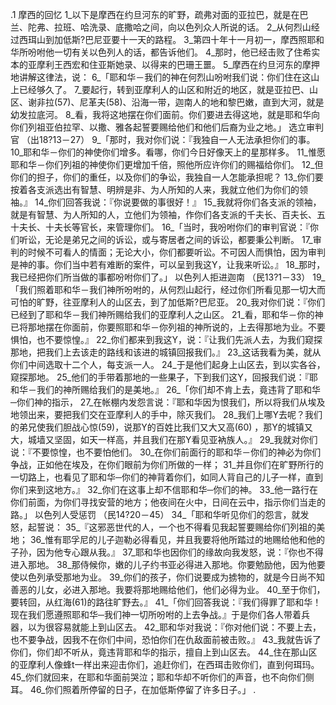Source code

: .1 
摩西的回忆 
1_以下是摩西在约旦河东的旷野，疏弗对面的亚拉巴，就是在巴兰、陀弗、拉班、哈洗录、底撒哈之间，向以色列众人所说的话。 2_从何烈山经过西珥山到加低斯?巴尼亚要十一天的路程。 3_第四十年十一月初一，摩西照耶和华所吩咐他一切有关以色列人的话，都告诉他们。 4_那时，他已经击败了住希实本的亚摩利王西宏和住亚斯她录、以得来的巴珊王噩。 5_摩西在约旦河东的摩押地讲解这律法，说： 6_「耶和华－我们的神在何烈山吩咐我们说：你们住在这山上已经够久了。 7_要起行，转到亚摩利人的山区和附近的地区，就是亚拉巴、山区、谢非拉(57)、尼革夫(58)、沿海一带，迦南人的地和黎巴嫩，直到大河，就是幼发拉底河。 8_看，我将这地摆在你们面前。你们要进去得这地，就是耶和华向你们列祖亚伯拉罕、以撒、雅各起誓要赐给他们和他们后裔为业之地。」 
选立审判官 
（出18?13－27） 
9_「那时，我对你们说：『我独自一人无法承担你们的事。 10_耶和华－你们的神使你们增多。看哪，你们今日好像天上的星那样多。 11_惟愿耶和华－你们列祖的神使你们更增加千倍，照他所应许你们的赐福给你们。 12_但你们的担子，你们的重任，以及你们的争讼，我独自一人怎能承担呢？ 13_你们要按着各支派选出有智慧、明辨是非、为人所知的人来，我就立他们为你们的领袖。』 14_你们回答我说：『你说要做的事很好！』 15_我就将你们各支派的领袖，就是有智慧、为人所知的人，立他们为领袖，作你们各支派的千夫长、百夫长、五十夫长、十夫长等官长，来管理你们。 
16_「当时，我吩咐你们的审判官说：『你们听讼，无论是弟兄之间的诉讼，或与寄居者之间的诉讼，都要秉公判断。 17_审判的时候不可看人的情面；无论大小，你们都要听讼。不可因人而惧怕，因为审判是神的事。你们当中若有难断的案件，可以呈到我这Y，让我来听讼。』 18_那时，我已经把你们所当做的事都吩咐你们了。」 
以色列人拒进迦南 
（民13?1－33） 
19_「我们照着耶和华－我们神所吩咐的，从何烈山起行，经过你们所看见那一切大而可怕的旷野，往亚摩利人的山区去，到了加低斯?巴尼亚。 20_我对你们说：『你们已经到了耶和华－我们神所赐给我们的亚摩利人之山区。 21_看，耶和华－你的神已将那地摆在你面前，你要照耶和华－你列祖的神所说的，上去得那地为业。不要惧怕，也不要惊惶。』 22_你们都来到我这Y，说：『让我们先派人去，为我们窥探那地，把我们上去该走的路线和该进的城镇回报我们。』 23_这话我看为美，就从你们中间选取十二个人，每支派一人。 24_于是他们起身上山区去，到以实各谷，窥探那地。 25_他们的手带着那地的一些果子，下到我们这Y，回报我们说：『耶和华－我们的神所赐给我们的是美地。』 
26_「你们却不肯上去，竟违背了耶和华─你们神的指示， 27_在帐棚内发怨言说：『耶和华因为恨我们，所以将我们从埃及地领出来，要把我们交在亚摩利人的手中，除灭我们。 28_我们上哪Y去呢？我们的弟兄使我们胆战心惊(59)，说那Y的百姓比我们又大又高(60) ，那Y的城镇又大，城墙又坚固，如天一样高，并且我们在那Y看见亚衲族人。』 29_我就对你们说：『不要惊惶，也不要怕他们。 30_在你们前面行的耶和华－你们的神必为你们争战，正如他在埃及，在你们眼前为你们所做的一样； 31_并且你们在旷野所行的一切路上，也看见了耶和华─你们的神背着你们，如同人背自己的儿子一样，直到你们来到这地方。』 32_你们在这事上却不信耶和华─你们的神。 33_他一路行在你们前面，为你们寻找安营的地方；他夜间在火中，日间在云中，指示你们当走的路。」 
以色列人受惩罚 
（民14?20－45） 
34_「耶和华听见你们的怨言，就发怒，起誓说： 35_『这邪恶世代的人，一个也不得看见我起誓要赐给你们列祖的美地； 36_惟有耶孚尼的儿子迦勒必得看见，并且我要将他所踏过的地赐给他和他的子孙，因为他专心跟从我。』 37_耶和华也因你们的缘故向我发怒，说：『你也不得进入那地。 38_那侍候你，嫩的儿子约书亚必得进入那地。你要勉励他，因为他要使以色列承受那地为业。 39_你们的孩子，你们说要成为掳物的，就是今日尚不知善恶的儿女，必进入那地。我要将那地赐给他们，他们必得为业。 40_至于你们，要转回，从红海(61)的路往旷野去。』 
41_「你们回答我说：『我们得罪了耶和华！现在我们愿遵照耶和华─我们神一切所吩咐的上去争战。』于是你们各人带着兵器，以为很容易就能上到山区去。 42_耶和华对我说：『你对他们说：不要上去，也不要争战，因我不在你们中间，恐怕你们在仇敌面前被击败。』 43_我就告诉了你们，你们却不听从，竟违背耶和华的指示，擅自上到山区去。 44_住在那山区的亚摩利人像蜂t一样出来迎击你们，追赶你们，在西珥击败你们，直到何珥玛。 45_你们就回来，在耶和华面前哭泣；耶和华却不听你们的声音，也不向你们侧耳。 46_你们照着所停留的日子，在加低斯停留了许多日子。」 
.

Work to complete — Without including any picture, set down every line above exactly as it stands.

Output for this exercise —
Source code

: .1 
摩西的回忆 
1_以下是摩西在约旦河东的旷野，疏弗对面的亚拉巴，就是在巴兰、陀弗、拉班、哈洗录、底撒哈之间，向以色列众人所说的话。 2_从何烈山经过西珥山到加低斯?巴尼亚要十一天的路程。 3_第四十年十一月初一，摩西照耶和华所吩咐他一切有关以色列人的话，都告诉他们。 4_那时，他已经击败了住希实本的亚摩利王西宏和住亚斯她录、以得来的巴珊王噩。 5_摩西在约旦河东的摩押地讲解这律法，说： 6_「耶和华－我们的神在何烈山吩咐我们说：你们住在这山上已经够久了。 7_要起行，转到亚摩利人的山区和附近的地区，就是亚拉巴、山区、谢非拉(57)、尼革夫(58)、沿海一带，迦南人的地和黎巴嫩，直到大河，就是幼发拉底河。 8_看，我将这地摆在你们面前。你们要进去得这地，就是耶和华向你们列祖亚伯拉罕、以撒、雅各起誓要赐给他们和他们后裔为业之地。」 
选立审判官 
（出18?13－27） 
9_「那时，我对你们说：『我独自一人无法承担你们的事。 10_耶和华－你们的神使你们增多。看哪，你们今日好像天上的星那样多。 11_惟愿耶和华－你们列祖的神使你们更增加千倍，照他所应许你们的赐福给你们。 12_但你们的担子，你们的重任，以及你们的争讼，我独自一人怎能承担呢？ 13_你们要按着各支派选出有智慧、明辨是非、为人所知的人来，我就立他们为你们的领袖。』 14_你们回答我说：『你说要做的事很好！』 15_我就将你们各支派的领袖，就是有智慧、为人所知的人，立他们为领袖，作你们各支派的千夫长、百夫长、五十夫长、十夫长等官长，来管理你们。 
16_「当时，我吩咐你们的审判官说：『你们听讼，无论是弟兄之间的诉讼，或与寄居者之间的诉讼，都要秉公判断。 17_审判的时候不可看人的情面；无论大小，你们都要听讼。不可因人而惧怕，因为审判是神的事。你们当中若有难断的案件，可以呈到我这Y，让我来听讼。』 18_那时，我已经把你们所当做的事都吩咐你们了。」 
以色列人拒进迦南 
（民13?1－33） 
19_「我们照着耶和华－我们神所吩咐的，从何烈山起行，经过你们所看见那一切大而可怕的旷野，往亚摩利人的山区去，到了加低斯?巴尼亚。 20_我对你们说：『你们已经到了耶和华－我们神所赐给我们的亚摩利人之山区。 21_看，耶和华－你的神已将那地摆在你面前，你要照耶和华－你列祖的神所说的，上去得那地为业。不要惧怕，也不要惊惶。』 22_你们都来到我这Y，说：『让我们先派人去，为我们窥探那地，把我们上去该走的路线和该进的城镇回报我们。』 23_这话我看为美，就从你们中间选取十二个人，每支派一人。 24_于是他们起身上山区去，到以实各谷，窥探那地。 25_他们的手带着那地的一些果子，下到我们这Y，回报我们说：『耶和华－我们的神所赐给我们的是美地。』 
26_「你们却不肯上去，竟违背了耶和华─你们神的指示， 27_在帐棚内发怨言说：『耶和华因为恨我们，所以将我们从埃及地领出来，要把我们交在亚摩利人的手中，除灭我们。 28_我们上哪Y去呢？我们的弟兄使我们胆战心惊(59)，说那Y的百姓比我们又大又高(60) ，那Y的城镇又大，城墙又坚固，如天一样高，并且我们在那Y看见亚衲族人。』 29_我就对你们说：『不要惊惶，也不要怕他们。 30_在你们前面行的耶和华－你们的神必为你们争战，正如他在埃及，在你们眼前为你们所做的一样； 31_并且你们在旷野所行的一切路上，也看见了耶和华─你们的神背着你们，如同人背自己的儿子一样，直到你们来到这地方。』 32_你们在这事上却不信耶和华─你们的神。 33_他一路行在你们前面，为你们寻找安营的地方；他夜间在火中，日间在云中，指示你们当走的路。」 
以色列人受惩罚 
（民14?20－45） 
34_「耶和华听见你们的怨言，就发怒，起誓说： 35_『这邪恶世代的人，一个也不得看见我起誓要赐给你们列祖的美地； 36_惟有耶孚尼的儿子迦勒必得看见，并且我要将他所踏过的地赐给他和他的子孙，因为他专心跟从我。』 37_耶和华也因你们的缘故向我发怒，说：『你也不得进入那地。 38_那侍候你，嫩的儿子约书亚必得进入那地。你要勉励他，因为他要使以色列承受那地为业。 39_你们的孩子，你们说要成为掳物的，就是今日尚不知善恶的儿女，必进入那地。我要将那地赐给他们，他们必得为业。 40_至于你们，要转回，从红海(61)的路往旷野去。』 
41_「你们回答我说：『我们得罪了耶和华！现在我们愿遵照耶和华─我们神一切所吩咐的上去争战。』于是你们各人带着兵器，以为很容易就能上到山区去。 42_耶和华对我说：『你对他们说：不要上去，也不要争战，因我不在你们中间，恐怕你们在仇敌面前被击败。』 43_我就告诉了你们，你们却不听从，竟违背耶和华的指示，擅自上到山区去。 44_住在那山区的亚摩利人像蜂t一样出来迎击你们，追赶你们，在西珥击败你们，直到何珥玛。 45_你们就回来，在耶和华面前哭泣；耶和华却不听你们的声音，也不向你们侧耳。 46_你们照着所停留的日子，在加低斯停留了许多日子。」 
.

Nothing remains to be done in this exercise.